Shooting Stars is just a phenomenally—
Thank you; I’m incredibly proud of it.
–successful program. You have to turn down kids, because so many people want to audition for Shooting Stars.
That’s right. They are the future of theater in Honolulu, and I’m incredibly proud of them. We do training; we do vocal training, we do tap and jazz dance training. But I have always felt strongly that the way you learn theater, the way you learn to perform is going out and performing. You know, we’ve taken them twice now to New York to study and to perform. And the last time that we did it, we played a small off Broadway theater, for one performance only. You know, I think because I’m around them all the time and they mean so much to me, I am maybe not entirely objective. But in this off Broadway theater, the management said, We can’t believe how talented these children are, and how respectful they are, and how well-behaved they are, and how much they know about theater etiquette. So, it was nice to know from professionals living in New York that we’ve got something special with this group, and we’re onto something special. It has changed a lot of children’s lives.
While John Rampage has had a positive effect on the lives of many of Hawaii’s children, he never had a child of his own, until a friend approached him with a proposition.

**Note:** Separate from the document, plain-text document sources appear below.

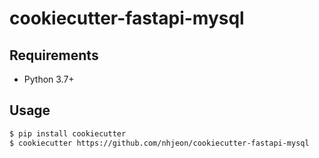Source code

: # cookiecutter-fastapi-mysql

## Requirements

* Python 3.7+

## Usage

```bash
$ pip install cookiecutter
$ cookiecutter https://github.com/nhjeon/cookiecutter-fastapi-mysql
```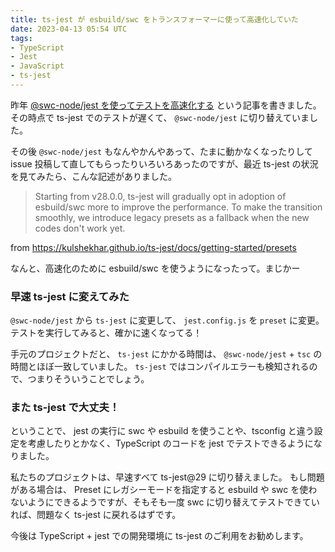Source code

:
 ```yaml
---
title: ts-jest が esbuild/swc をトランスフォーマーに使って高速化していた
date: 2023-04-13 05:54 UTC
tags: 
- TypeScript
- Jest
- JavaScript
- ts-jest
---
```


昨年 [@swc-node/jest を使ってテストを高速化する](/2022/05/03/swc-node-jest.html) という記事を書きました。
その時点で ts-jest でのテストが遅くて、 `@swc-node/jest` に切り替えていました。

その後 `@swc-node/jest` もなんやかんやあって、たまに動かなくなったりして issue 投稿して直してもらったりいろいろあったのですが、最近 ts-jest の状況を見てみたら、こんな記述がありました。

> Starting from v28.0.0, ts-jest will gradually opt in adoption of esbuild/swc more to improve the performance. To make the transition smoothly, we introduce legacy presets as a fallback when the new codes don't work yet.

from https://kulshekhar.github.io/ts-jest/docs/getting-started/presets

なんと、高速化のために esbuild/swc を使うようになったって。まじかー

### 早速 ts-jest に変えてみた

`@swc-node/jest` から `ts-jest` に変更して、 `jest.config.js` を `preset` に変更。
テストを実行してみると、確かに速くなってる！

手元のプロジェクトだと、 `ts-jest` にかかる時間は、 `@swc-node/jest` + `tsc` の時間とほぼ一致していました。
`ts-jest` ではコンパイルエラーも検知されるので、つまりそういうことでしょう。

### また ts-jest で大丈夫！

ということで、 jest の実行に swc や esbuild を使うことや、tsconfig と違う設定を考慮したりとかなく、TypeScript のコードを jest でテストできるようになりました。

私たちのプロジェクトは、早速すべて ts-jest@29 に切り替えました。
もし問題がある場合は、 Preset にレガシーモードを指定すると esbuild や swc を使わないようにできるようですが、そもそも一度 swc に切り替えてテストできていれば、問題なく ts-jest に戻れるはずです。

今後は TypeScript + jest での開発環境に ts-jest のご利用をお勧めします。

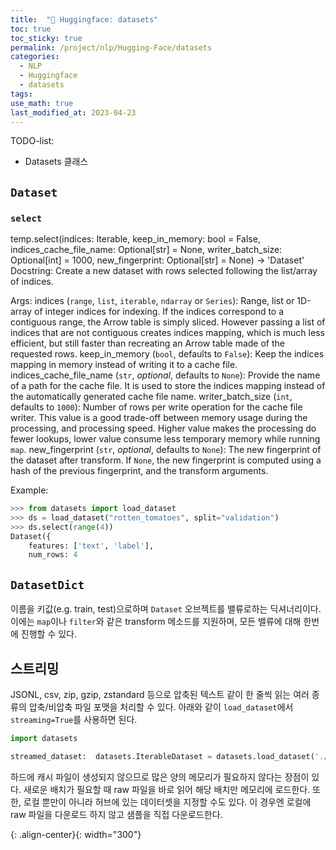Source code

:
 ```yaml
---
title:  "🤗 Huggingface: datasets"
toc: true
toc_sticky: true
permalink: /project/nlp/Hugging-Face/datasets
categories:
  - NLP
  - Huggingface
  - datasets
tags:
use_math: true
last_modified_at: 2023-04-23
---
```


TODO-list:
- Datasets 클래스

## `Dataset`


### `select`

temp.select(indices: Iterable, keep_in_memory: bool = False, indices_cache_file_name: Optional[str] = None, writer_batch_size: Optional[int] = 1000, new_fingerprint: Optional[str] = None) -> 'Dataset'
Docstring:
Create a new dataset with rows selected following the list/array of indices.

Args:
    indices (`range`, `list`, `iterable`, `ndarray` or `Series`):
        Range, list or 1D-array of integer indices for indexing.
        If the indices correspond to a contiguous range, the Arrow table is simply sliced.
        However passing a list of indices that are not contiguous creates indices mapping, which is much less efficient,
        but still faster than recreating an Arrow table made of the requested rows.
    keep_in_memory (`bool`, defaults to `False`):
        Keep the indices mapping in memory instead of writing it to a cache file.
    indices_cache_file_name (`str`, *optional*, defaults to `None`):
        Provide the name of a path for the cache file. It is used to store the
        indices mapping instead of the automatically generated cache file name.
    writer_batch_size (`int`, defaults to `1000`):
        Number of rows per write operation for the cache file writer.
        This value is a good trade-off between memory usage during the processing, and processing speed.
        Higher value makes the processing do fewer lookups, lower value consume less temporary memory while running `map`.
    new_fingerprint (`str`, *optional*, defaults to `None`):
        The new fingerprint of the dataset after transform.
        If `None`, the new fingerprint is computed using a hash of the previous fingerprint, and the transform arguments.

Example:

```py
>>> from datasets import load_dataset
>>> ds = load_dataset("rotten_tomatoes", split="validation")
>>> ds.select(range(4))
Dataset({
    features: ['text', 'label'],
    num_rows: 4
```


## `DatasetDict`

이름을 키값(e.g. train, test)으로하며 `Dataset` 오브젝트를 밸류로하는 딕셔너리이다.
이에는 `map`이나 `filter`와 같은 transform 메소드를 지원하며, 모든 밸류에 대해 한번에 진행할 수 있다.

## 스트리밍

JSONL, csv, zip, gzip, zstandard 등으로 압축된 텍스트 같이 한 줄씩 읽는 여러 종류의 압축/비압축 파일 포맷을 처리할 수 있다.
아래와 같이 `load_dataset`에서 `streaming=True`를 사용하면 된다.

```py
import datasets

streamed_dataset:  datasets.IterableDataset = datasets.load_dataset('./codeparrot', split="train", streaming=True)
```

하드에 캐시 파일이 생성되지 않으므로 많은 양의 메모리가 필요하지 않다는 장점이 있다.
새로운 배치가 필요할 때 raw 파일을 바로 읽어 해당 배치만 메모리에 로드한다.
또한, 로컬 뿐만이 아니라 허브에 있는 데이터셋을 지정할 수도 있다.
이 경우엔 로컬에 raw 파일을 다운로드 하지 않고 샘플을 직접 다운로드한다.



{: .align-center}{: width="300"}
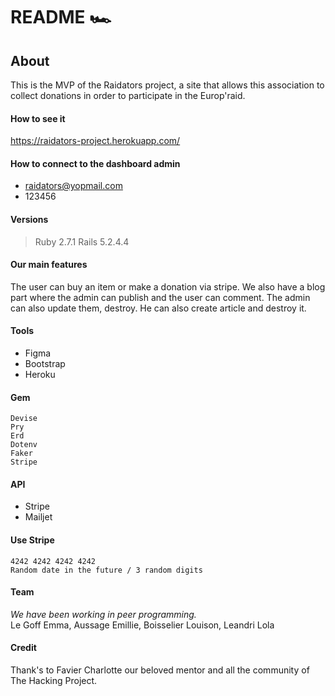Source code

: # README :racing_car:

## About 
This is the MVP of the Raidators project, a site that allows this association to collect donations in order to participate in the Europ'raid. 

#### How to see it 
https://raidators-project.herokuapp.com/

#### How to connect to the dashboard admin
- raidators@yopmail.com
- 123456

#### Versions
> Ruby 2.7.1 
> Rails 5.2.4.4

#### Our main features

The user can buy an item or make a donation via stripe. We also have a blog part where the admin can publish and the user can comment. The admin can also update them, destroy. He can also create article and destroy it. 

#### Tools 
* Figma 
* Bootstrap 
* Heroku 

#### Gem 
```
Devise
Pry 
Erd
Dotenv 
Faker
Stripe
```

#### API 
* Stripe
* Mailjet

#### Use Stripe 
```
4242 4242 4242 4242
Random date in the future / 3 random digits
```

#### Team 
*We have been working in peer programming.*</br>
Le Goff Emma, Aussage Emillie, Boisselier Louison, Leandri Lola 

#### Credit 
Thank's to Favier Charlotte our beloved mentor and all the community of The Hacking Project. 
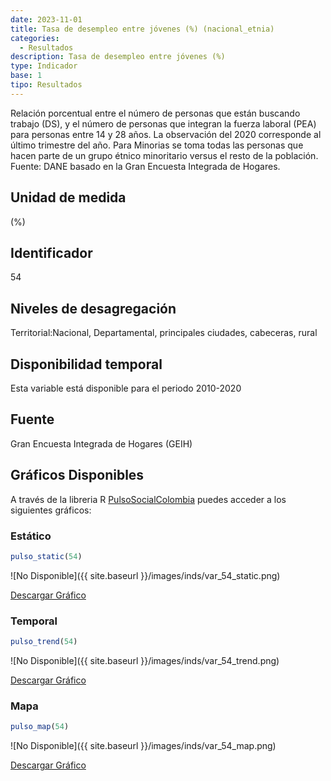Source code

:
 ```yaml
---
date: 2023-11-01
title: Tasa de desempleo entre jóvenes (%) (nacional_etnia)
categories:
  - Resultados
description: Tasa de desempleo entre jóvenes (%)
type: Indicador
base: 1
tipo: Resultados
--- 
```


Relación porcentual entre el número de personas que están
buscando trabajo (DS), y el número de personas que integran la fuerza laboral (PEA) para personas entre 14 y 28 años. La observación del 2020 corresponde al último trimestre del año. Para Minorias se toma todas las personas que hacen parte de un grupo étnico minoritario versus el resto de la población.
Fuente: DANE basado en la Gran Encuesta Integrada de Hogares.

## Unidad de medida
(%)

## Identificador
54

## Niveles de desagregación
Territorial:Nacional, Departamental, principales ciudades, cabeceras, rural

## Disponibilidad temporal
Esta variable está disponible para el periodo 2010-2020

## Fuente
Gran Encuesta Integrada de Hogares (GEIH)

## Gráficos Disponibles

A través de la libreria R [PulsoSocialColombia](https://github.com/pulsosocialcolombia/PulsoSocialColombia) puedes acceder a los siguientes gráficos:

### Estático

``` R
pulso_static(54)
```

![No Disponible]({{ site.baseurl }}/images/inds/var_54_static.png)

<a href='{{ site.baseurl }}/images/inds/var_54_static.png'>Descargar Gráfico</a>

### Temporal

``` R
pulso_trend(54)
```

![No Disponible]({{ site.baseurl }}/images/inds/var_54_trend.png)

<a href='{{ site.baseurl }}/images/inds/var_54_trend.png'>Descargar Gráfico</a>

### Mapa

``` R
pulso_map(54)
```

![No Disponible]({{ site.baseurl }}/images/inds/var_54_map.png)

<a href='{{ site.baseurl }}/images/inds/var_54_map.png'>Descargar Gráfico</a>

It kind of came out of left field; it wasn’t something I was expecting. But through a friend who was looking on behalf of her friend for someone who was willing to not just be a donor, but to be morally the father, to be there when the child needed a father. And that was what appealed to me about it. I liked that they were thinking far enough ahead to say, Someday, he’s going to need to know that he has a father, or to be able to tell people, I have a father. I actually never expected it, but it’s one of the things I’m proudest of. And it really did change my life. He’s going to be fifteen in November. He lives in Albuquerque, New Mexico with his mother. Very artistic, but not theatrical. He is obsessed with filming and video, and putting together movies. And his other passion is chess. He loves to compete in chess tournaments; it’s his obsession.
That’s right brain, left brain action, it sounds like.
May I ask why he doesn’t live in the same state?
He’s with his mother and her partner.
So, he has two parents, but you’re the father.
But I’m the father.
I see. Has it been really interesting to see what he looks like as he goes along and what his talents are?
He looks so much like me. We have a lot of similarities; our likes are very, very similar. He has a pet snake, and that part, I wasn’t so sure about. But on other issues, like [CHUCKLE] he’s fifteen now, and he was asked what he wanted for Christmas last year. He said, A suit and tie. And I went, Yeah, he’s my kid.
He’s definitely my kid. That sounds like something I would have said at fifteen, too.
At the time of this conversation in 2014, John Rampage had overseen nearly ninety productions at Diamond Head Theater, and he’d won forty-four Pookela Awards for his performances, directing, and choreography. Mahalo to John Rampage for changing people’s lives through the magic of theater. And mahalo to you for joining us. For PBS Hawaii and Long Story Short, I’m Leslie Wilcox. A hui hou.
For audio and written transcripts of all episodes of Long Story Short with Leslie Wilcox, visit PBSHawaii.org. To download free podcasts of Long Story Short with Leslie Wilcox, go to the Apple iTunes Store or visit PBSHawaii.org.
I really depend on my few non-theater friends to give me a reality check, that life away from the theater is very different than it is on stage, or working back stage. Because I think sometimes, in a creative atmosphere like that, you tend to lose sight of what life is like in the real world and what priorities really are.
That if the shoes are red, the costume shoes are red instead of blue, it isn’t the end of the world.